Dietary Inflammation & Your Health
It’s probably unsurprising to hear me say that pro-inflammatory diets are associated with increased risk of negative health outcomes including various types of cancers and cardiovascular disease.
This makes perfect sense given that foods with anti-inflammatory potential are generally nutrient dense foods that a professional like myself would identify as essential components of a healthy diet.
Yet what has me intrigued today is the concept that a diet high in anti-inflammatory potential could have meaningful impacts on mental health as well.
“[T]hose on a pro-inflammatory diet have a 1.4x likelihood of being diagnosed with depression or displaying depressive symptoms as compared to those on an anti-inflammatory diet”
The quote above was pulled from a paper that reviewed studies which tallied to a cumulative sample size of > 100,000 participants.
Using Omega-3 supplements as another example, there is evidence to suggest that ~ 1 gram per day of an EPA-rich supplement ( >60% of the content) may reduce depressive symptoms, especially in those taking antidepressant medication.
A supplement would need around 500-600 mg EPA and less DHA to accommodate this criteria, this info can be ascertained via the label.
Which Food Components Are Potentially “Inflammatory”?
I’m the type of dietitian who would much rather focus on the types of foods to emphasize, rather than those to potentially manage one’s intake of.
With that being said, you are probably wondering by now which food components are most responsible for driving up one’s dietary inflammation score.
I certainly hope you are anyway, given that I already covered which foods are considered anti-inflammatory in yesterday’s piece.

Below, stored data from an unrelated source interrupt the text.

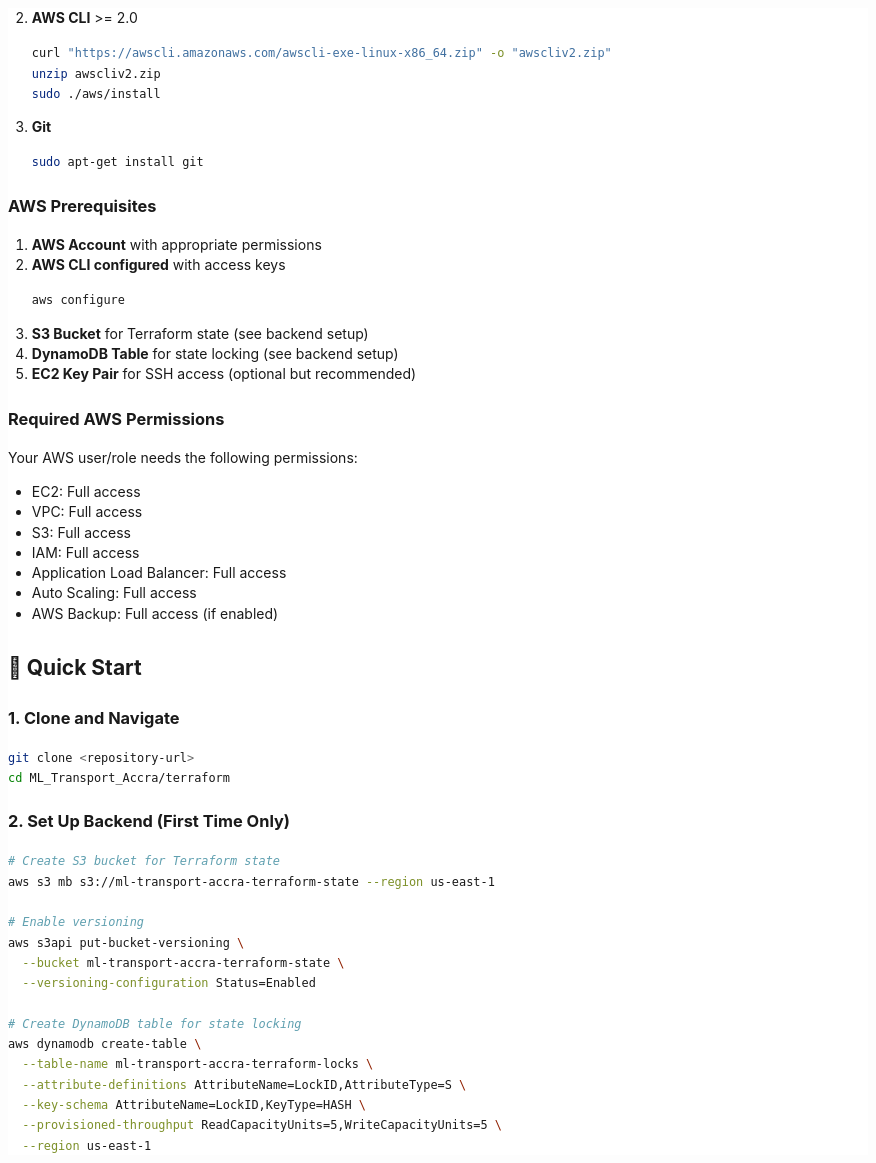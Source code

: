 2. **AWS CLI** >= 2.0
   ```bash
   curl "https://awscli.amazonaws.com/awscli-exe-linux-x86_64.zip" -o "awscliv2.zip"
   unzip awscliv2.zip
   sudo ./aws/install
   ```

3. **Git**
   ```bash
   sudo apt-get install git
   ```

### AWS Prerequisites

1. **AWS Account** with appropriate permissions
2. **AWS CLI configured** with access keys
   ```bash
   aws configure
   ```
3. **S3 Bucket** for Terraform state (see backend setup)
4. **DynamoDB Table** for state locking (see backend setup)
5. **EC2 Key Pair** for SSH access (optional but recommended)

### Required AWS Permissions

Your AWS user/role needs the following permissions:
- EC2: Full access
- VPC: Full access
- S3: Full access
- IAM: Full access
- Application Load Balancer: Full access
- Auto Scaling: Full access
- AWS Backup: Full access (if enabled)

## 🚀 Quick Start

### 1. Clone and Navigate

```bash
git clone <repository-url>
cd ML_Transport_Accra/terraform
```

### 2. Set Up Backend (First Time Only)

```bash
# Create S3 bucket for Terraform state
aws s3 mb s3://ml-transport-accra-terraform-state --region us-east-1

# Enable versioning
aws s3api put-bucket-versioning \
  --bucket ml-transport-accra-terraform-state \
  --versioning-configuration Status=Enabled

# Create DynamoDB table for state locking
aws dynamodb create-table \
  --table-name ml-transport-accra-terraform-locks \
  --attribute-definitions AttributeName=LockID,AttributeType=S \
  --key-schema AttributeName=LockID,KeyType=HASH \
  --provisioned-throughput ReadCapacityUnits=5,WriteCapacityUnits=5 \
  --region us-east-1
```
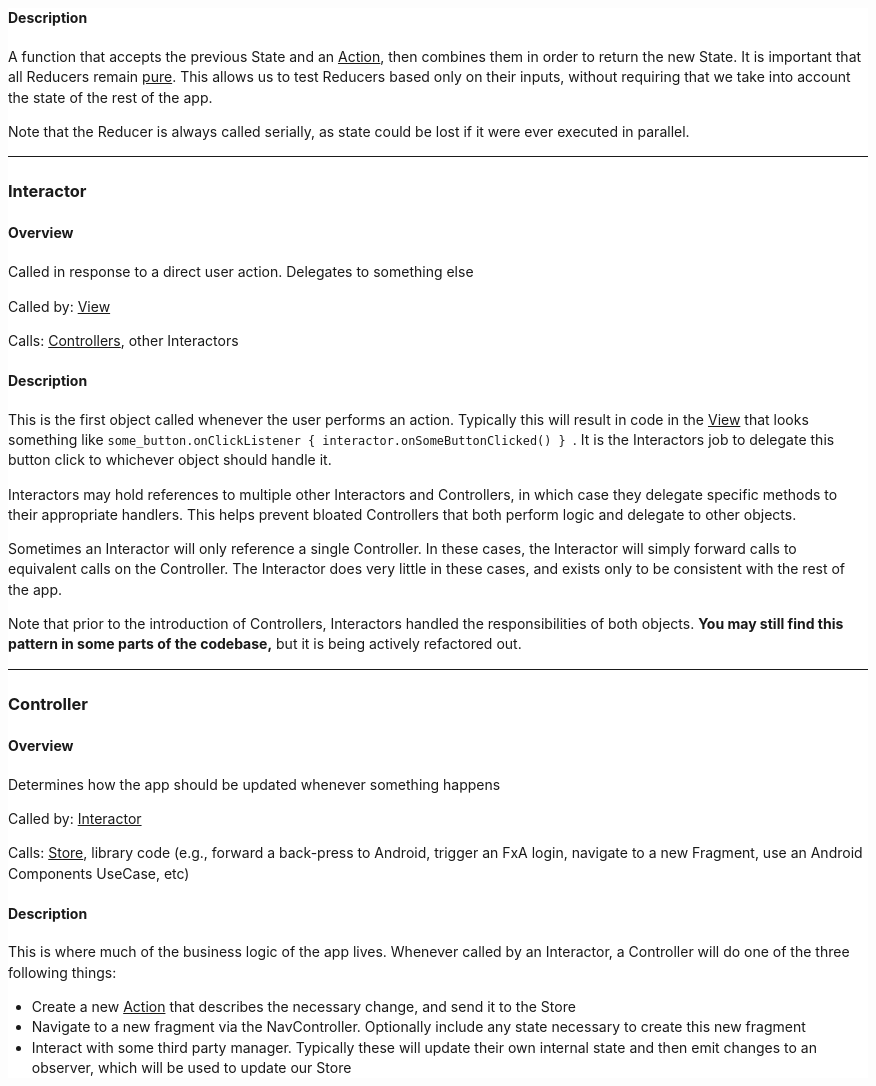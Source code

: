 #### Description
A function that accepts the previous State and an [Action](#action), then combines them in order to return the new State. It is important that all Reducers remain [pure](https://en.wikipedia.org/wiki/Pure_function). This allows us to test Reducers based only on their inputs, without requiring that we take into account the state of the rest of the app.

Note that the Reducer is always called serially, as state could be lost if it were ever executed in parallel.

-------

### <a name="interactor"/>Interactor
#### Overview
Called in response to a direct user action. Delegates to something else

Called by: [View](#view)

Calls: [Controllers](#controller), other Interactors

#### Description
This is the first object called whenever the user performs an action. Typically this will result in code in the [View](#view) that looks something like `some_button.onClickListener { interactor.onSomeButtonClicked() } `. It is the Interactors job to delegate this button click to whichever object should handle it.

Interactors may hold references to multiple other Interactors and Controllers, in which case they delegate specific methods to their appropriate handlers. This helps prevent bloated Controllers that both perform logic and delegate to other objects.

Sometimes an Interactor will only reference a single Controller. In these cases, the Interactor will simply forward calls to equivalent calls on the Controller. The Interactor does very little in these cases, and exists only to be consistent with the rest of the app.

Note that prior to the introduction of Controllers, Interactors handled the responsibilities of both objects. **You may still find this pattern in some parts of the codebase,** but it is being actively refactored out.

-------

### <a name="controller"/>Controller
#### Overview
Determines how the app should be updated whenever something happens

Called by: [Interactor](#interactor)

Calls: [Store](#store), library code (e.g., forward a back-press to Android, trigger an FxA login, navigate to a new Fragment, use an Android Components UseCase, etc)

#### Description
This is where much of the business logic of the app lives. Whenever called by an Interactor, a Controller will do one of the three following things:
- Create a new [Action](#action) that describes the necessary change, and send it to the Store
- Navigate to a new fragment via the NavController. Optionally include any state necessary to create this new fragment
- Interact with some third party manager. Typically these will update their own internal state and then emit changes to an observer, which will be used to update our Store
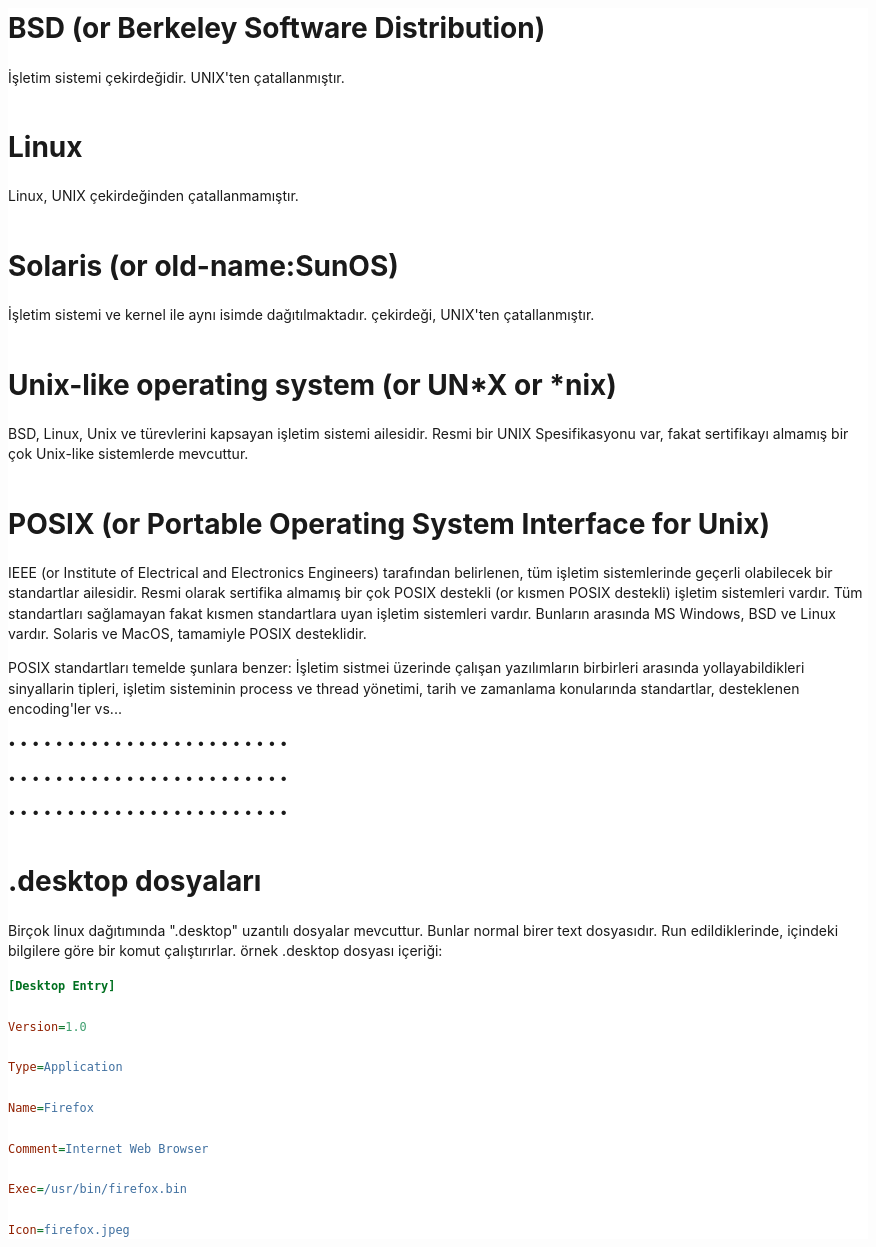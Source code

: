 # BSD (or Berkeley Software Distribution)

İşletim sistemi çekirdeğidir. UNIX'ten çatallanmıştır.

# Linux

Linux, UNIX çekirdeğinden çatallanmamıştır.

# Solaris (or old-name:SunOS)

İşletim sistemi ve kernel ile aynı isimde dağıtılmaktadır. çekirdeği, UNIX'ten çatallanmıştır.

# Unix-like operating system (or UN*X or \*nix)

BSD, Linux, Unix ve türevlerini kapsayan işletim sistemi ailesidir. Resmi bir UNIX Spesifikasyonu var, fakat sertifikayı almamış bir çok Unix-like sistemlerde mevcuttur.

# POSIX (or Portable Operating System Interface for Unix)

IEEE (or Institute of Electrical and Electronics Engineers) tarafından belirlenen, tüm işletim sistemlerinde geçerli olabilecek bir standartlar ailesidir. Resmi olarak sertifika almamış bir çok POSIX destekli (or kısmen POSIX destekli) işletim sistemleri vardır. Tüm standartları sağlamayan fakat kısmen standartlara uyan işletim sistemleri vardır. Bunların arasında MS Windows, BSD ve Linux vardır. Solaris ve MacOS, tamamiyle POSIX desteklidir.

POSIX standartları temelde şunlara benzer: İşletim sistmei üzerinde çalışan yazılımların birbirleri arasında yollayabildikleri sinyallarin tipleri, işletim sisteminin process ve thread yönetimi, tarih ve zamanlama konularında standartlar, desteklenen encoding'ler vs...

• • • • • • • • • • • • • • • • • • • • • • • •

• • • • • • • • • • • • • • • • • • • • • • • •

• • • • • • • • • • • • • • • • • • • • • • • •

# .desktop dosyaları
Birçok linux dağıtımında ".desktop" uzantılı dosyalar mevcuttur. Bunlar normal birer text dosyasıdır. Run edildiklerinde, içindeki bilgilere göre bir komut çalıştırırlar. örnek .desktop dosyası içeriği:

```ini
[Desktop Entry]

Version=1.0

Type=Application

Name=Firefox

Comment=Internet Web Browser

Exec=/usr/bin/firefox.bin

Icon=firefox.jpeg
```
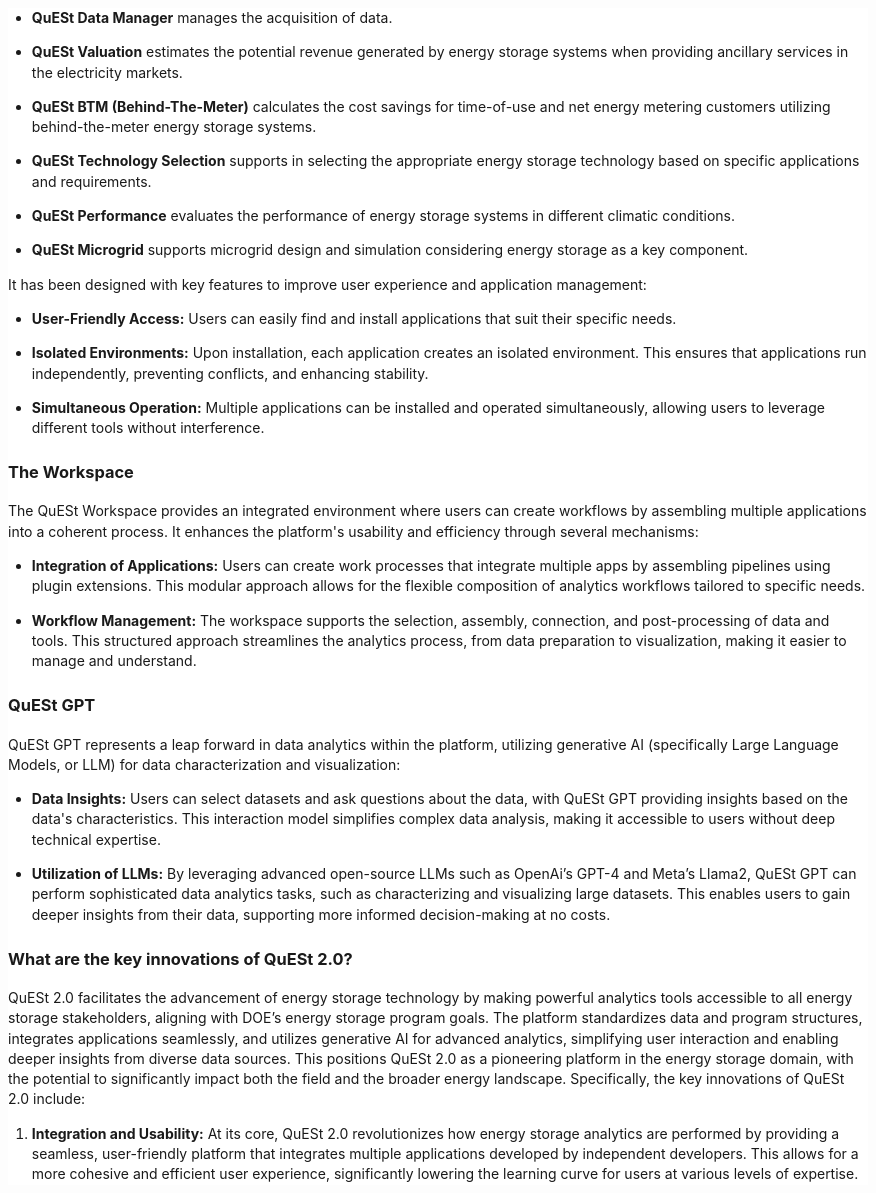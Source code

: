 - **QuESt Data Manager** manages the acquisition of data.

- **QuESt Valuation** estimates the potential revenue generated by energy storage systems when providing ancillary services in the electricity markets.

- **QuESt BTM (Behind-The-Meter)** calculates the cost savings for time-of-use and net energy metering customers utilizing behind-the-meter energy storage systems.

- **QuESt Technology Selection** supports in selecting the appropriate energy storage technology based on specific applications and requirements.

- **QuESt Performance** evaluates the performance of energy storage systems in different climatic conditions.

- **QuESt Microgrid** supports microgrid design and simulation considering energy storage as a key component.

It has been designed with key features to improve user experience and application management:

- **User-Friendly Access:** Users can easily find and install applications that suit their specific needs.

- **Isolated Environments:** Upon installation, each application creates an isolated environment. This ensures that applications run independently, preventing conflicts, and enhancing stability.

- **Simultaneous Operation:** Multiple applications can be installed and operated simultaneously, allowing users to leverage different tools without interference.

### The Workspace
<a id="the-workspace"></a>
The QuESt Workspace provides an integrated environment where users can create workflows by assembling multiple applications into a coherent process. It enhances the platform's usability and efficiency through several mechanisms:

- **Integration of Applications:** Users can create work processes that integrate multiple apps by assembling pipelines using plugin extensions. This modular approach allows for the flexible composition of analytics workflows tailored to specific needs.

- **Workflow Management:** The workspace supports the selection, assembly, connection, and post-processing of data and tools. This structured approach streamlines the analytics process, from data preparation to visualization, making it easier to manage and understand.

### QuESt GPT
<a id="quest-gpt"></a>
QuESt GPT represents a leap forward in data analytics within the platform, utilizing generative AI (specifically Large Language Models, or LLM) for data characterization and visualization:

- **Data Insights:** Users can select datasets and ask questions about the data, with QuESt GPT providing insights based on the data's characteristics. This interaction model simplifies complex data analysis, making it accessible to users without deep technical expertise.

- **Utilization of LLMs:** By leveraging advanced open-source LLMs such as OpenAi’s GPT-4 and Meta’s Llama2, QuESt GPT can perform sophisticated data analytics tasks, such as characterizing and visualizing large datasets. This enables users to gain deeper insights from their data, supporting more informed decision-making at no costs.

### What are the key innovations of QuESt 2.0?
<a id="what-are-the-key-innovations-of-quest-20"></a>
QuESt 2.0 facilitates the advancement of energy storage technology by making powerful analytics tools accessible to all energy storage stakeholders, aligning with DOE’s energy storage program goals. The platform standardizes data and program structures, integrates applications seamlessly, and utilizes generative AI for advanced analytics, simplifying user interaction and enabling deeper insights from diverse data sources. This positions QuESt 2.0 as a pioneering platform in the energy storage domain, with the potential to significantly impact both the field and the broader energy landscape. Specifically, the key innovations of QuESt 2.0 include:
1. **Integration and Usability:** At its core, QuESt 2.0 revolutionizes how energy storage analytics are performed by providing a seamless, user-friendly platform that integrates multiple applications developed by independent developers. This allows for a more cohesive and efficient user experience, significantly lowering the learning curve for users at various levels of expertise.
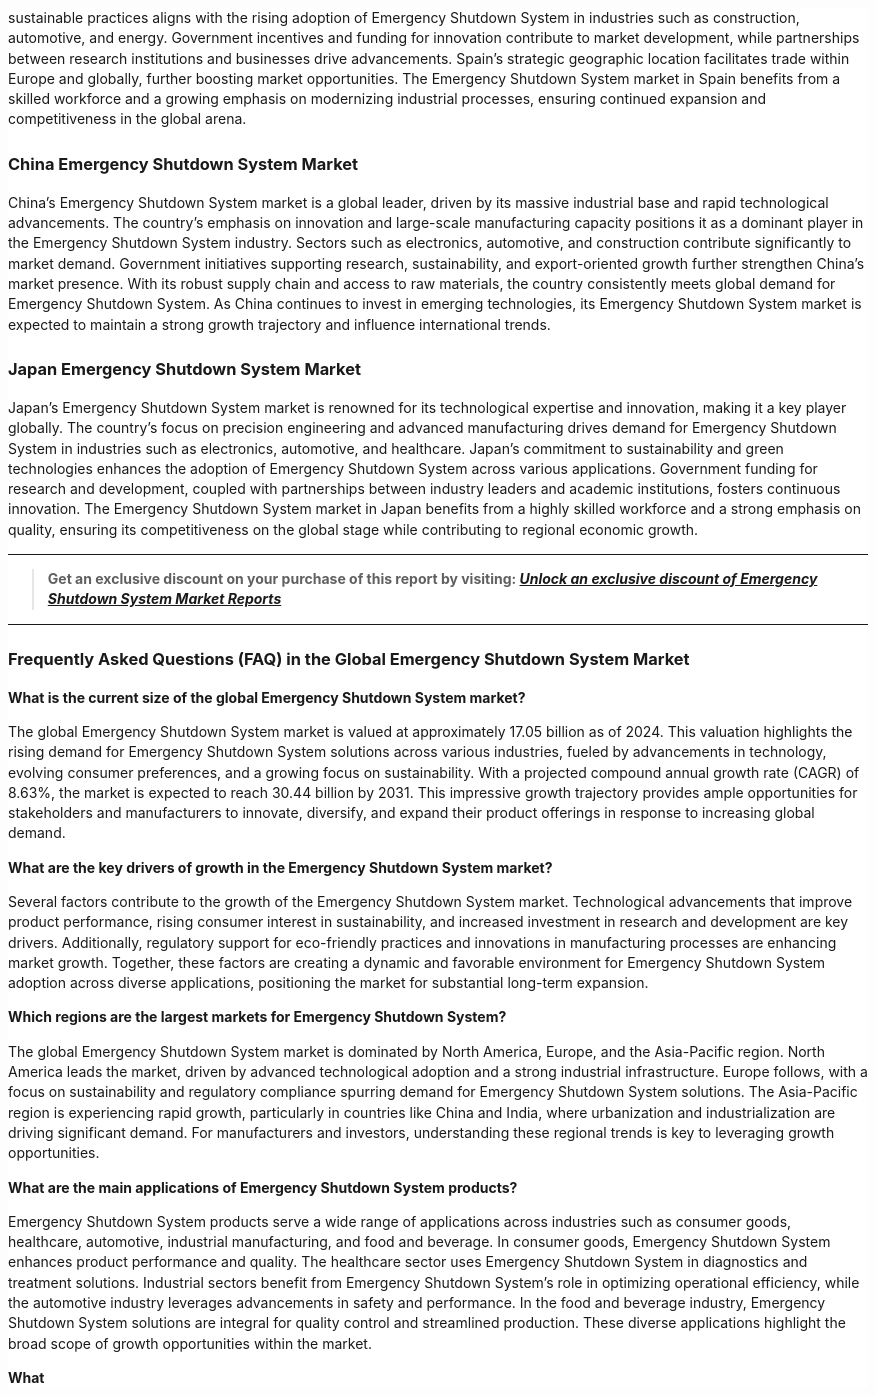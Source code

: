 sustainable practices aligns with the rising adoption of Emergency Shutdown System in industries such as construction, automotive, and energy. Government incentives and funding for innovation contribute to market development, while partnerships between research institutions and businesses drive advancements. Spain&rsquo;s strategic geographic location facilitates trade within Europe and globally, further boosting market opportunities. The Emergency Shutdown System market in Spain benefits from a skilled workforce and a growing emphasis on modernizing industrial processes, ensuring continued expansion and competitiveness in the global arena.</p><h3>China Emergency Shutdown System Market</h3><p>China&rsquo;s Emergency Shutdown System market is a global leader, driven by its massive industrial base and rapid technological advancements. The country&rsquo;s emphasis on innovation and large-scale manufacturing capacity positions it as a dominant player in the Emergency Shutdown System industry. Sectors such as electronics, automotive, and construction contribute significantly to market demand. Government initiatives supporting research, sustainability, and export-oriented growth further strengthen China&rsquo;s market presence. With its robust supply chain and access to raw materials, the country consistently meets global demand for Emergency Shutdown System. As China continues to invest in emerging technologies, its Emergency Shutdown System market is expected to maintain a strong growth trajectory and influence international trends.</p><h3>Japan Emergency Shutdown System Market</h3><p>Japan&rsquo;s Emergency Shutdown System market is renowned for its technological expertise and innovation, making it a key player globally. The country&rsquo;s focus on precision engineering and advanced manufacturing drives demand for Emergency Shutdown System in industries such as electronics, automotive, and healthcare. Japan&rsquo;s commitment to sustainability and green technologies enhances the adoption of Emergency Shutdown System across various applications. Government funding for research and development, coupled with partnerships between industry leaders and academic institutions, fosters continuous innovation. The Emergency Shutdown System market in Japan benefits from a highly skilled workforce and a strong emphasis on quality, ensuring its competitiveness on the global stage while contributing to regional economic growth.</p><hr /><blockquote><p><strong>Get an exclusive discount on your purchase of this report by visiting: <em><a href="://marketresearchpulse.com/ask-for-discount/88188?utm_source=Github&amp;utm_medium=0114">Unlock an exclusive discount of Emergency Shutdown System Market Reports</a></em>&nbsp;</strong></p></blockquote><hr /><h3>Frequently Asked Questions (FAQ) in the Global Emergency Shutdown System Market</h3><p><strong>What is the current size of the global Emergency Shutdown System market?</strong></p><p>The global Emergency Shutdown System market is valued at approximately 17.05 billion as of 2024. This valuation highlights the rising demand for Emergency Shutdown System solutions across various industries, fueled by advancements in technology, evolving consumer preferences, and a growing focus on sustainability. With a projected compound annual growth rate (CAGR) of 8.63%, the market is expected to reach 30.44 billion by 2031. This impressive growth trajectory provides ample opportunities for stakeholders and manufacturers to innovate, diversify, and expand their product offerings in response to increasing global demand.</p><p><strong>What are the key drivers of growth in the Emergency Shutdown System market?</strong></p><p>Several factors contribute to the growth of the Emergency Shutdown System market. Technological advancements that improve product performance, rising consumer interest in sustainability, and increased investment in research and development are key drivers. Additionally, regulatory support for eco-friendly practices and innovations in manufacturing processes are enhancing market growth. Together, these factors are creating a dynamic and favorable environment for Emergency Shutdown System adoption across diverse applications, positioning the market for substantial long-term expansion.</p><p><strong>Which regions are the largest markets for Emergency Shutdown System?</strong></p><p>The global Emergency Shutdown System market is dominated by North America, Europe, and the Asia-Pacific region. North America leads the market, driven by advanced technological adoption and a strong industrial infrastructure. Europe follows, with a focus on sustainability and regulatory compliance spurring demand for Emergency Shutdown System solutions. The Asia-Pacific region is experiencing rapid growth, particularly in countries like China and India, where urbanization and industrialization are driving significant demand. For manufacturers and investors, understanding these regional trends is key to leveraging growth opportunities.</p><p><strong>What are the main applications of Emergency Shutdown System products?</strong></p><p>Emergency Shutdown System products serve a wide range of applications across industries such as consumer goods, healthcare, automotive, industrial manufacturing, and food and beverage. In consumer goods, Emergency Shutdown System enhances product performance and quality. The healthcare sector uses Emergency Shutdown System in diagnostics and treatment solutions. Industrial sectors benefit from Emergency Shutdown System&rsquo;s role in optimizing operational efficiency, while the automotive industry leverages advancements in safety and performance. In the food and beverage industry, Emergency Shutdown System solutions are integral for quality control and streamlined production. These diverse applications highlight the broad scope of growth opportunities within the market.</p><p><strong>What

Well, saturated fat is a big one.
If you’d like to know which foods are most likely contributing to your saturated fat intake, don’t worry I’ve got you covered there too.
Every Little Bit Counts
Feeling overwhelmed by the concept of a more anti-inflammatory diet?
Let me provide a touch of good news.
There is evidence to suggest that the anti-inflammatory capacity of one’s diet and the symptoms of depression exhibit a linear dose-response relationship.
What this means is, essentially, that incorporating more anti-inflammatory foods gradually will potentially have an incrementally positive effect on reducing the risk of depression symptoms such that small changes over time will add up to a larger more significant protective benefit.
So there’s no need to feel overwhelmed, and certainly if you do and feel expert guidance is required to help align your routine in this direction – You know who to call.
“[L]ong-term anti-inflammatory eating patterns may prevent depression and anxiety, whereas pro-inflammatory eating patterns may promote these conditions.”